Pra quem já tem sono ruim e memória falhando, vitamina D é uma variável barata que pode valer investigar com o médico.

Fonte: ScienceDaily Health

 
 
05  Obesidade↑ índice

Composto antigo queima gordura sem tirar músculo

Um composto conhecido há décadas está sendo testado como rota diferente pra tratar obesidade: em vez de reduzir o apetite, como fazem os remédios GLP-1 populares, ele faz o corpo queimar mais energia.

Em camundongos, o TOFA aumentou o gasto energético em até 18%, reduziu a gordura corporal sem perda relevante de massa muscular e melhorou açúcar no sangue, triglicerídeos e o quadro de fígado gorduroso.

O resultado mais interessante veio da combinação: testado junto com remédios GLP-1 como Ozempic, Wegovy, Mounjaro e Zepbound, o efeito foi mais forte do que qualquer um dos dois isolado.

Os testes por enquanto são em camundongos, não em humanos, então ainda falta o caminho até ensaio clínico.
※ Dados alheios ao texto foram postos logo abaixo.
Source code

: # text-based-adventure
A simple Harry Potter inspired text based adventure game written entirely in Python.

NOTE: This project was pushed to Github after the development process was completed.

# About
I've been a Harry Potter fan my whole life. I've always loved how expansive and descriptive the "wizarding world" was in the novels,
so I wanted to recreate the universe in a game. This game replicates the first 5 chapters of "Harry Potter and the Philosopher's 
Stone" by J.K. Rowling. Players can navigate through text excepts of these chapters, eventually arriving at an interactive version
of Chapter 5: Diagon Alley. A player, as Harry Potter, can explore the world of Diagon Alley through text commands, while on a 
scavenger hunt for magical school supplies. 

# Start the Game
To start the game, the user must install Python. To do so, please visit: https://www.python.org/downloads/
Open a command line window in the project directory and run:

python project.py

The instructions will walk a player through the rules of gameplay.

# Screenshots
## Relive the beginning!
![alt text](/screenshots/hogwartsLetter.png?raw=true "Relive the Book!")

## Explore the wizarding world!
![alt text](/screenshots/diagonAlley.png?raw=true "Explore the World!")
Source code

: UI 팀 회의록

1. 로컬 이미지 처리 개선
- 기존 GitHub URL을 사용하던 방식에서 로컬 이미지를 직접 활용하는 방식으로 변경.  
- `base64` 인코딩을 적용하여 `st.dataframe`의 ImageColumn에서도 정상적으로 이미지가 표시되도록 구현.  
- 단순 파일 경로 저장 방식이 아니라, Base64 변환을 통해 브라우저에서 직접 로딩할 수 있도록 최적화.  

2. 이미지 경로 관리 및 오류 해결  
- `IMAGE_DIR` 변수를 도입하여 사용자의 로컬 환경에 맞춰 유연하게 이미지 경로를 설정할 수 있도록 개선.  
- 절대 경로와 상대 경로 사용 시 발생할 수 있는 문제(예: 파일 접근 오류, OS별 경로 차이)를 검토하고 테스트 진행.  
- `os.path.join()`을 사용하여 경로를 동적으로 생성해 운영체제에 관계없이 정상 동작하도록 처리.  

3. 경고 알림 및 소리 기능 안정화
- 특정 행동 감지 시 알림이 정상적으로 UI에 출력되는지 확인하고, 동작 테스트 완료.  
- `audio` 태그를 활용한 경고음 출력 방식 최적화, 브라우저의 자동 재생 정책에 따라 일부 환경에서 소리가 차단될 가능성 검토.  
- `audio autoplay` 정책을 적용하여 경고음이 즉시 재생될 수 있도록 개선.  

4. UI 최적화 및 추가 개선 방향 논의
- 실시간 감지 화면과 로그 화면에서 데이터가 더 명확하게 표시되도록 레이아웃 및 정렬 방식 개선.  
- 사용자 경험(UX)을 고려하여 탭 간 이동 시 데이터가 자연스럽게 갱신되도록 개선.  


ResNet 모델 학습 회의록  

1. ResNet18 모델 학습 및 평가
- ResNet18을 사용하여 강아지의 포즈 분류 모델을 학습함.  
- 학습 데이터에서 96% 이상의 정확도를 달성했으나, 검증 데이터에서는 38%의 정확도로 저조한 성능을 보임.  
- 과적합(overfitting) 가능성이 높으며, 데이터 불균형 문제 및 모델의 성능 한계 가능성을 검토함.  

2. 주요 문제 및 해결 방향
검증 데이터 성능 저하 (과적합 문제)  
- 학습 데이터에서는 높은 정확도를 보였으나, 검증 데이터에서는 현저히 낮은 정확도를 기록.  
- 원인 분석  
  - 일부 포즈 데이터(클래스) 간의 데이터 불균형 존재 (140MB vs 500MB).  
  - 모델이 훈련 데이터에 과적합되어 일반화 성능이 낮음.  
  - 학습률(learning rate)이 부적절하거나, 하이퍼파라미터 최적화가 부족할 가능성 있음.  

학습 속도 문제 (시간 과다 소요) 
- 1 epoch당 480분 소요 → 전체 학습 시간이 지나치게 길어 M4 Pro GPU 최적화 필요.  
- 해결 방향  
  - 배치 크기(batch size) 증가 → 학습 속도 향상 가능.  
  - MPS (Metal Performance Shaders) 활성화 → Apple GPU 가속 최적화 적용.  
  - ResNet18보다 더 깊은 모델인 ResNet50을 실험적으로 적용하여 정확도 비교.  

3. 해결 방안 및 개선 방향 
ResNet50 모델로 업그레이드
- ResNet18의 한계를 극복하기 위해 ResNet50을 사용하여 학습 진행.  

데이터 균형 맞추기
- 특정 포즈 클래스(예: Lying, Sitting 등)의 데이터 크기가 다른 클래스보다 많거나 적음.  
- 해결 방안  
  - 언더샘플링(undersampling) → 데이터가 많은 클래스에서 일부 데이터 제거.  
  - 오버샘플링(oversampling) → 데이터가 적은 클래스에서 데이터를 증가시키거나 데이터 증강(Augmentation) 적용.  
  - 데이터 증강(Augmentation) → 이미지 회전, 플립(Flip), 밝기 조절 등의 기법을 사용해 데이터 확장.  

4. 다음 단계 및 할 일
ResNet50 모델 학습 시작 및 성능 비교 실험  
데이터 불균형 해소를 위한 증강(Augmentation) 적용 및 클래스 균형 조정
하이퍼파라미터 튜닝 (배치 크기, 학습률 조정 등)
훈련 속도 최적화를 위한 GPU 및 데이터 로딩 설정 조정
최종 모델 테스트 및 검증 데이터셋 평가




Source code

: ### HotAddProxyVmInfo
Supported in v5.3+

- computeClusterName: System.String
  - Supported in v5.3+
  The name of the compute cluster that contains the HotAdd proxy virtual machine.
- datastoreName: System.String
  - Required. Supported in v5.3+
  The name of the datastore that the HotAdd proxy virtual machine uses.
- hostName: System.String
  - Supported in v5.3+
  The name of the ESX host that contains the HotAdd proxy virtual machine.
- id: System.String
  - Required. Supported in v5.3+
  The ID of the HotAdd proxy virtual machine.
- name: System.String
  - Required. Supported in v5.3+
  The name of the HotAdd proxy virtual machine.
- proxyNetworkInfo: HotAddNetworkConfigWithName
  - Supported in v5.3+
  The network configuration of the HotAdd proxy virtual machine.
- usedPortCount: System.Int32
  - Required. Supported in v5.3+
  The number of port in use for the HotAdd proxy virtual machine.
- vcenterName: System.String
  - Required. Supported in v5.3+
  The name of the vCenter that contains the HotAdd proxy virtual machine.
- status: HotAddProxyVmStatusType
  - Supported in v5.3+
Mas juntar queima de energia maior com apetite menor é o tipo de combinação que a indústria de obesidade já está de olho.

Quem já usa GLP-1 e estagnou no resultado tem um motivo pra acompanhar esse tipo de combinação nos próximos ensaios.

Fonte: ScienceDaily Health

 
 

No radar · a agenda de hoje

28/09 a 02/10 · Congresso da EASD em Milão traz a apresentação completa do estudo sobre diabetes tipo 2 em jovens do Colorado.

Esta semana · Macedônia do Norte segue com fumigação extensiva contra mosquitos depois da quinta morte confirmada por vírus do Nilo Ocidental no país.

Em aberto · Autoridades de saúde continuam alertando bombeiros florestais dos EUA sobre riscos de um suplemento oferecido contra exposição à fumaça tóxica.

Pra viagem

Perguntar ao médico, na próxima consulta sobre tratamento de obesidade, se já existe estudo em humanos combinando GLP-1 com compostos que aumentam a queima de energia como o TOFA.

O fio comum do dia é a saúde cada vez mais sob medida: vacina personalizada, diagnóstico que chega mais cedo, remédio que reage ao próprio corpo. A pergunta que fica é se o sistema de saúde vai conseguir pagar por essa personalização toda.